How to Save on Lunches

I work in an office building, and I can tell you that about 98% of the people I work with spend about $8-$12 a day on lunch.  For a five day work week, that turns into $40-$60 a week, $160 – $240 a month, just for lunch!  Heck, I try to keep my entire food budget to $50-$60 a week.

The first step to saving money is obviously bringing your lunch.  And I can be the first to say that a sandwich with a slice of meat and a slice of cheese can get old fast!

Here are some tips on what you can bring for lunch, that’s easy, and more than a sandwich.

1.    Leftover dinner.  Whenever I make myself dinner I always make at least twice as a much as I need.  If you’re already cooking dinner, it takes very little effort to double the recipe, add some extra pasta, cook up some extra meat, etc.  Even if you’re cooking something like a burger, just plop another patty on the griddle and save it for lunch the next day.

2.    Casseroles can be your best friends.  I am always looking for casserole recipes on the internet – my favorite website being  Almost every Sunday I bake a casserole (sometimes even two) to eat during the week.  And if you’re thinking to yourself that you can’t cook – casseroles are very likely something that you can.  It basically consists of throwing some rice or pasta, and meat or veggies, in a casserole dish with some extra ingredients such as milk or spices.  A casserole generally gives you about 4-6 servings and costs under $10 to make.

3.    Be creative with groceries.

a.    One of my favorite things to do is buy a carton of soup at Trader Joes (they have them for $2.79 – 4 servings of soup) and buying some fresh bread to dip in it (can run anywhere from $1-$4 for a whole loaf).
b.    Bring a banana instead of chips.  Not only are they healthier, but they cost about $0.20 each as opposed to a buck or two for chips.  If you do bring chips, however, always buy the big bag and bring single servings to work in Ziplock bags.
c.    Make your own salads instead of buying pre-made ones.  A pre-made salad can cost you about $5-$8, while the ingredients bought separately cost less and you can make more with what you have.

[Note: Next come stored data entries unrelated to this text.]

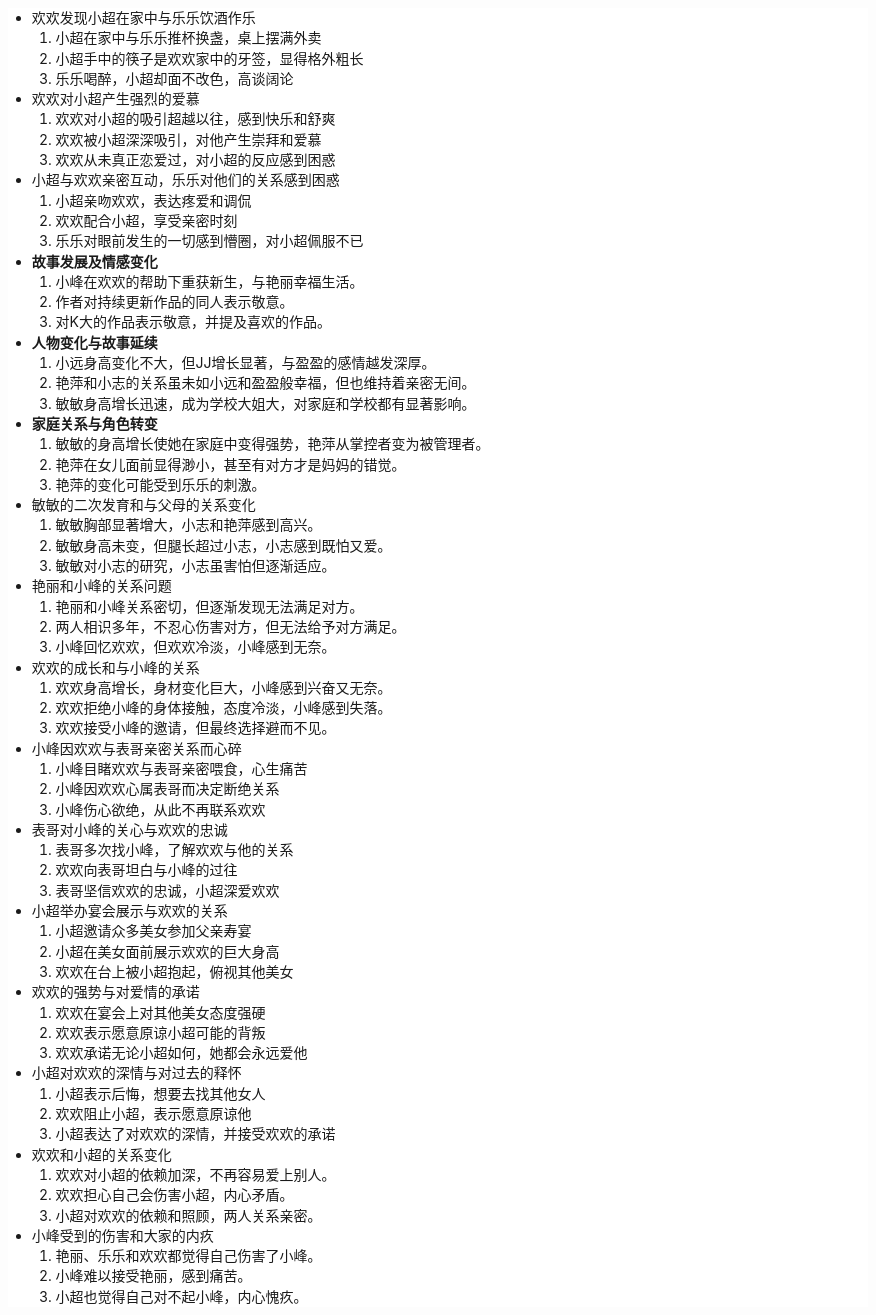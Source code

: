 -   欢欢发现小超在家中与乐乐饮酒作乐
    1.  小超在家中与乐乐推杯换盏，桌上摆满外卖
    2.  小超手中的筷子是欢欢家中的牙签，显得格外粗长
    3.  乐乐喝醉，小超却面不改色，高谈阔论
-   欢欢对小超产生强烈的爱慕
    1.  欢欢对小超的吸引超越以往，感到快乐和舒爽
    2.  欢欢被小超深深吸引，对他产生崇拜和爱慕
    3.  欢欢从未真正恋爱过，对小超的反应感到困惑
-   小超与欢欢亲密互动，乐乐对他们的关系感到困惑
    1.  小超亲吻欢欢，表达疼爱和调侃
    2.  欢欢配合小超，享受亲密时刻
    3.  乐乐对眼前发生的一切感到懵圈，对小超佩服不已
-   **故事发展及情感变化**
    1.  小峰在欢欢的帮助下重获新生，与艳丽幸福生活。
    2.  作者对持续更新作品的同人表示敬意。
    3.  对K大的作品表示敬意，并提及喜欢的作品。
-   **人物变化与故事延续**
    1.  小远身高变化不大，但JJ增长显著，与盈盈的感情越发深厚。
    2.  艳萍和小志的关系虽未如小远和盈盈般幸福，但也维持着亲密无间。
    3.  敏敏身高增长迅速，成为学校大姐大，对家庭和学校都有显著影响。
-   **家庭关系与角色转变**
    1.  敏敏的身高增长使她在家庭中变得强势，艳萍从掌控者变为被管理者。
    2.  艳萍在女儿面前显得渺小，甚至有对方才是妈妈的错觉。
    3.  艳萍的变化可能受到乐乐的刺激。
-   敏敏的二次发育和与父母的关系变化
    1.  敏敏胸部显著增大，小志和艳萍感到高兴。
    2.  敏敏身高未变，但腿长超过小志，小志感到既怕又爱。
    3.  敏敏对小志的研究，小志虽害怕但逐渐适应。
-   艳丽和小峰的关系问题
    1.  艳丽和小峰关系密切，但逐渐发现无法满足对方。
    2.  两人相识多年，不忍心伤害对方，但无法给予对方满足。
    3.  小峰回忆欢欢，但欢欢冷淡，小峰感到无奈。
-   欢欢的成长和与小峰的关系
    1.  欢欢身高增长，身材变化巨大，小峰感到兴奋又无奈。
    2.  欢欢拒绝小峰的身体接触，态度冷淡，小峰感到失落。
    3.  欢欢接受小峰的邀请，但最终选择避而不见。
-   小峰因欢欢与表哥亲密关系而心碎
    1.  小峰目睹欢欢与表哥亲密喂食，心生痛苦
    2.  小峰因欢欢心属表哥而决定断绝关系
    3.  小峰伤心欲绝，从此不再联系欢欢
-   表哥对小峰的关心与欢欢的忠诚
    1.  表哥多次找小峰，了解欢欢与他的关系
    2.  欢欢向表哥坦白与小峰的过往
    3.  表哥坚信欢欢的忠诚，小超深爱欢欢
-   小超举办宴会展示与欢欢的关系
    1.  小超邀请众多美女参加父亲寿宴
    2.  小超在美女面前展示欢欢的巨大身高
    3.  欢欢在台上被小超抱起，俯视其他美女
-   欢欢的强势与对爱情的承诺
    1.  欢欢在宴会上对其他美女态度强硬
    2.  欢欢表示愿意原谅小超可能的背叛
    3.  欢欢承诺无论小超如何，她都会永远爱他
-   小超对欢欢的深情与对过去的释怀
    1.  小超表示后悔，想要去找其他女人
    2.  欢欢阻止小超，表示愿意原谅他
    3.  小超表达了对欢欢的深情，并接受欢欢的承诺
-   欢欢和小超的关系变化
    1.  欢欢对小超的依赖加深，不再容易爱上别人。
    2.  欢欢担心自己会伤害小超，内心矛盾。
    3.  小超对欢欢的依赖和照顾，两人关系亲密。
-   小峰受到的伤害和大家的内疚
    1.  艳丽、乐乐和欢欢都觉得自己伤害了小峰。
    2.  小峰难以接受艳丽，感到痛苦。
    3.  小超也觉得自己对不起小峰，内心愧疚。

4.    Check the value of your groceries.  While the Lean Cuisines and Stouffers frozen lunches are easy (and cheaper than take out), they can still run you about $3-$4 a piece and don’t really fill you up all the much.  I can say from experience when I eat them, I’m usually hungry about 2-3 hours later.  Sometimes, when they go on sale, I will stock up on them, but only if they are in the $1 range.

Of course, it’s difficult to bring your lunch every day. There will come a time where you just haven’t gone grocery shopping and literally have nothing to bring.  Or you woke up late and didn’t have time to put something together.  Here are a few hints on how to continue to save, even when buying your lunch elsewhere.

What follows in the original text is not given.